“I have seen the future of horror, and his name is Clive Barker,” Stephen King was famously quoted as saying upon the publication of Barker’s Books of Blood in the mid-1980s. I might say the same about British filmmaker Ben Wheatley, whose four films in the last five years mark him as one of the most exciting, imaginative talents within and beyond the horror genre today.
Each of Wheatley’s films is difficult to categorize. His initial effort, Down Terrace (2009), is funny, dark, shocking and violent — an almost-claustrophobic look at a dysfunctional criminal family on the lower-middle-class edge of urban Brighton. Co-written by Robin Hill, who plays opposite his real-life father in their real family home, Down Terrace turns the usual gangster film on its head. Imagine a collaboration between Ken Loach and Martin Scorsese, and you might get an inkling of Down Terrace, an auspicious debut indeed.
Wheatley himself has categorized Kill List (2011) as a horror film, but pigeonholing it in a genre is a disservice to the film’s uniqueness. At the start, it might seem another domestic drama, but Kill List soon catapults its protagonists (and us) into a world of violence where no one and nothing is what it seems. Its two likable hit men, one a devoted family man, the other newly lovelorn, embark on an assignment to eliminate a list of undesirables, including a priest and a minister of Parliament. Co-written by Wheatley and his wife, Amy Jump, Kill List defies expectations in terms of plot. Eerie, comic, violent and disturbing, think Pulp Fiction meets The Wicker Man and you’re in the ballpark.

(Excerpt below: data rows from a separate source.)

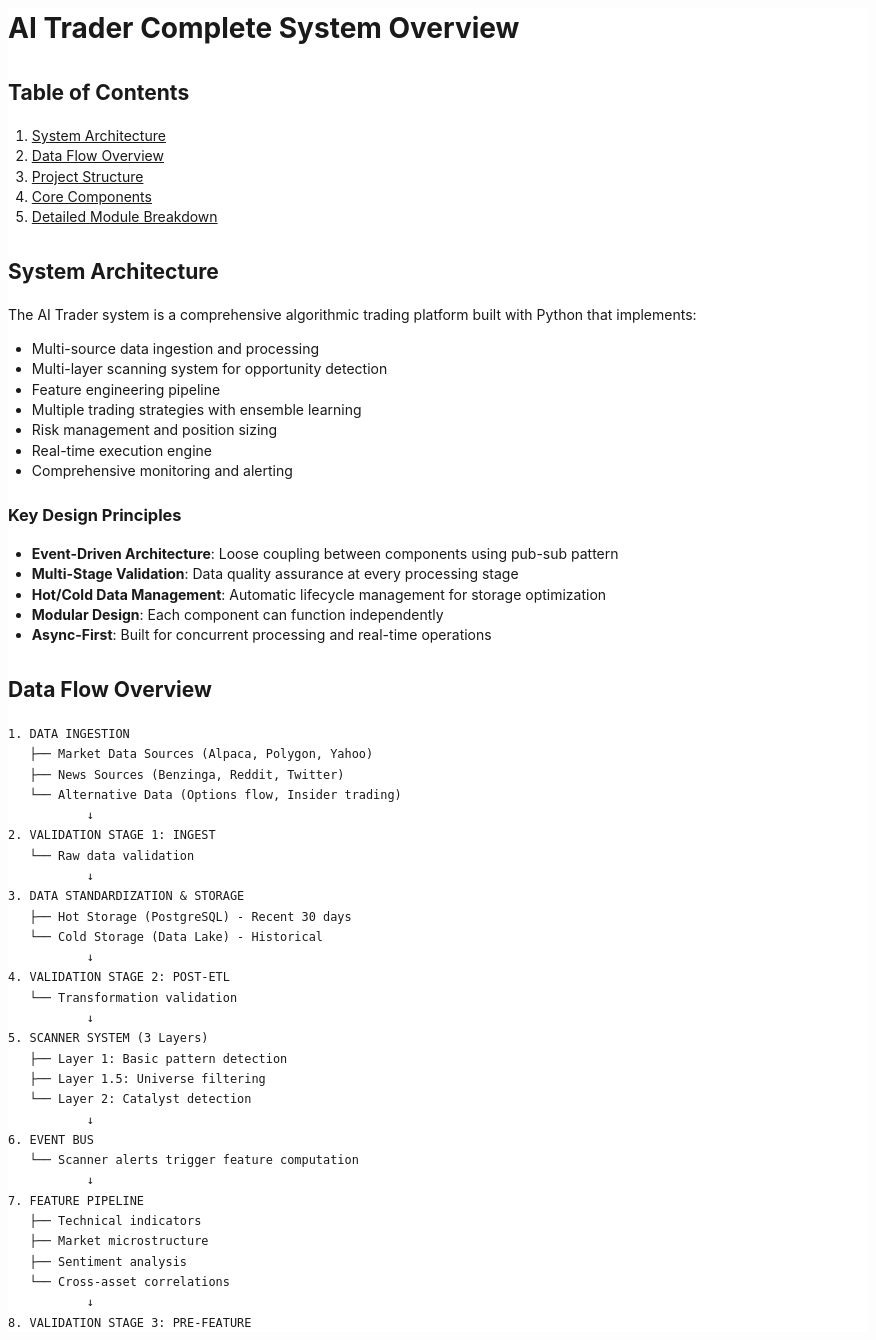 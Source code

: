 # AI Trader Complete System Overview

## Table of Contents
1. [System Architecture](#system-architecture)
2. [Data Flow Overview](#data-flow-overview)
3. [Project Structure](#project-structure)
4. [Core Components](#core-components)
5. [Detailed Module Breakdown](#detailed-module-breakdown)

## System Architecture

The AI Trader system is a comprehensive algorithmic trading platform built with Python that implements:
- Multi-source data ingestion and processing
- Multi-layer scanning system for opportunity detection
- Feature engineering pipeline
- Multiple trading strategies with ensemble learning
- Risk management and position sizing
- Real-time execution engine
- Comprehensive monitoring and alerting

### Key Design Principles
- **Event-Driven Architecture**: Loose coupling between components using pub-sub pattern
- **Multi-Stage Validation**: Data quality assurance at every processing stage
- **Hot/Cold Data Management**: Automatic lifecycle management for storage optimization
- **Modular Design**: Each component can function independently
- **Async-First**: Built for concurrent processing and real-time operations

## Data Flow Overview

```
1. DATA INGESTION
   ├── Market Data Sources (Alpaca, Polygon, Yahoo)
   ├── News Sources (Benzinga, Reddit, Twitter)
   └── Alternative Data (Options flow, Insider trading)
           ↓
2. VALIDATION STAGE 1: INGEST
   └── Raw data validation
           ↓
3. DATA STANDARDIZATION & STORAGE
   ├── Hot Storage (PostgreSQL) - Recent 30 days
   └── Cold Storage (Data Lake) - Historical
           ↓
4. VALIDATION STAGE 2: POST-ETL
   └── Transformation validation
           ↓
5. SCANNER SYSTEM (3 Layers)
   ├── Layer 1: Basic pattern detection
   ├── Layer 1.5: Universe filtering
   └── Layer 2: Catalyst detection
           ↓
6. EVENT BUS
   └── Scanner alerts trigger feature computation
           ↓
7. FEATURE PIPELINE
   ├── Technical indicators
   ├── Market microstructure
   ├── Sentiment analysis
   └── Cross-asset correlations
           ↓
8. VALIDATION STAGE 3: PRE-FEATURE
```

For his next film, like Down Terrace, Wheatley begins with protagonists who start out as ordinary likable losers of the lower-middle class.
Sightseers (2012), again co-written with Jump, is about a man who rescues his girlfriend from the clutches of her domineering, bedridden mother by taking her on a road trip to see the sights of rural England. Things quickly get predictably bloody in unpredictable ways. In no way a horror film except for the violence, Sightseers, like Wheatley’s prior two films, relies heavily on characterization and psychology. The unusual plotting is important, of course, but like all of Wheatley’s films so far, the narrative is secondary to character. Think Natural Born Killers on Vacation.
Wheatley’s most recent film, A Field in England (2013), has the most intriguing concept of all. Unfortunately, it’s also his least successful to date. Shot in black-and-white, with a script attributed solely to his wife, A Field in England is set in the 1700s during the Civil War between Cromwell and the Cavaliers. Despite the grand scope, the movie focuses on a handful of characters wandering across a remote field who become involved in a deadly contest of magic and alchemy. Elliptical to a fault (comic, bizarre and violent), the film nearly defies rational analysis.
Nonetheless, it is visually arresting and intellectually intriguing, well worth the time for viewers interested in unusual, challenging fare.
Ben Wheatley is an authentic original whose films transcend the usual definitions of genre. I can’t wait to see what he does next.